What to do:
With the records below as input, work out how many lines include the word "Close". Give only the number.

Given data:
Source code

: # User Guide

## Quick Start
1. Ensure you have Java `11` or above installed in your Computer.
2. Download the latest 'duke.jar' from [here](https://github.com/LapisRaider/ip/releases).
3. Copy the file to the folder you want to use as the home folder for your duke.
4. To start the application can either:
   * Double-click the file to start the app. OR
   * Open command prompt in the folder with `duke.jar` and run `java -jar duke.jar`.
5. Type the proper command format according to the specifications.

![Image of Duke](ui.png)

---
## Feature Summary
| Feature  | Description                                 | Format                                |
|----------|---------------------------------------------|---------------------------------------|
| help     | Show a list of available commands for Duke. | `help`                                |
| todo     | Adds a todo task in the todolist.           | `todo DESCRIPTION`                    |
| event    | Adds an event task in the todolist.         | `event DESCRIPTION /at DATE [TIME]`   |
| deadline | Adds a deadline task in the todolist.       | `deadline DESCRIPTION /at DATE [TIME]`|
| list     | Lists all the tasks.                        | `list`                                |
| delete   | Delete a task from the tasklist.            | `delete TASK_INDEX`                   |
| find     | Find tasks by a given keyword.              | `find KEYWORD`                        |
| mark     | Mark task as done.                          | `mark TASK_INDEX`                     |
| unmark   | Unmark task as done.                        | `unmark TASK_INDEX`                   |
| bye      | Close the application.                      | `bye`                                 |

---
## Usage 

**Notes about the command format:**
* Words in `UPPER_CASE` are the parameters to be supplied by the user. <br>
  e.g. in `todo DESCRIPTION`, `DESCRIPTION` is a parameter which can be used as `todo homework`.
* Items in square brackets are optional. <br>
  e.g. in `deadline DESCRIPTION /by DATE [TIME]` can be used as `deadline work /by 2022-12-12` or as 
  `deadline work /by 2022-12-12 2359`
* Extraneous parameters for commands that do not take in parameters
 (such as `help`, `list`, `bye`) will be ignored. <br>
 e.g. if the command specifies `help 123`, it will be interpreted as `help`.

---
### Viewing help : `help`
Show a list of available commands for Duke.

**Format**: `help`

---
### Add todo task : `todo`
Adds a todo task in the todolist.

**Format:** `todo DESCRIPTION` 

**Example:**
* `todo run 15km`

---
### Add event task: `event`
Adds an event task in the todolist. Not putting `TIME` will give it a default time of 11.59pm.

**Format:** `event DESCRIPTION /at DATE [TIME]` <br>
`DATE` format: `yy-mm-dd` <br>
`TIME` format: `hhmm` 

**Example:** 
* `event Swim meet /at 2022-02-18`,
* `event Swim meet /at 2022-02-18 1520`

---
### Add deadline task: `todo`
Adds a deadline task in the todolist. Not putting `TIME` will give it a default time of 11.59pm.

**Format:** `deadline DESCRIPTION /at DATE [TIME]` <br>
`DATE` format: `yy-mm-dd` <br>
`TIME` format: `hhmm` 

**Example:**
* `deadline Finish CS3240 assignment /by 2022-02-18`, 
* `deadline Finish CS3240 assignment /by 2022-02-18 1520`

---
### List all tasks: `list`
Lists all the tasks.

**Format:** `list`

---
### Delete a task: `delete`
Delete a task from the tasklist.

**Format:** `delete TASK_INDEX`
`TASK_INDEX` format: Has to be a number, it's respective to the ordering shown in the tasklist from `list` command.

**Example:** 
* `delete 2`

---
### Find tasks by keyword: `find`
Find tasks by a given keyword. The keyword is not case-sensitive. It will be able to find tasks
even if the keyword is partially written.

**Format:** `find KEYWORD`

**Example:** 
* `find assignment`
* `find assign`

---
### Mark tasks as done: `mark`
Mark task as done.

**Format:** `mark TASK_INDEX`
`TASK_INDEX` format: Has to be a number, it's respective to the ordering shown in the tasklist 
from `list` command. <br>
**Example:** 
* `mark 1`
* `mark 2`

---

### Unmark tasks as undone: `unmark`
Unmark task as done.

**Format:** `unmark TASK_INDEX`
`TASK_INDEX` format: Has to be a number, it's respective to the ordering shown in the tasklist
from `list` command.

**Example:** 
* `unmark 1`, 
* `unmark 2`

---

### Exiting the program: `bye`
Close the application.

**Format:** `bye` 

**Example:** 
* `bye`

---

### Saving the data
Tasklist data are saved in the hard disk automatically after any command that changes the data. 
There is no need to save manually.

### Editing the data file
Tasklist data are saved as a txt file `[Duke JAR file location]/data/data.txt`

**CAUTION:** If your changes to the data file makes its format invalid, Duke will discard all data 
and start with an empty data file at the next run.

Completed task:
2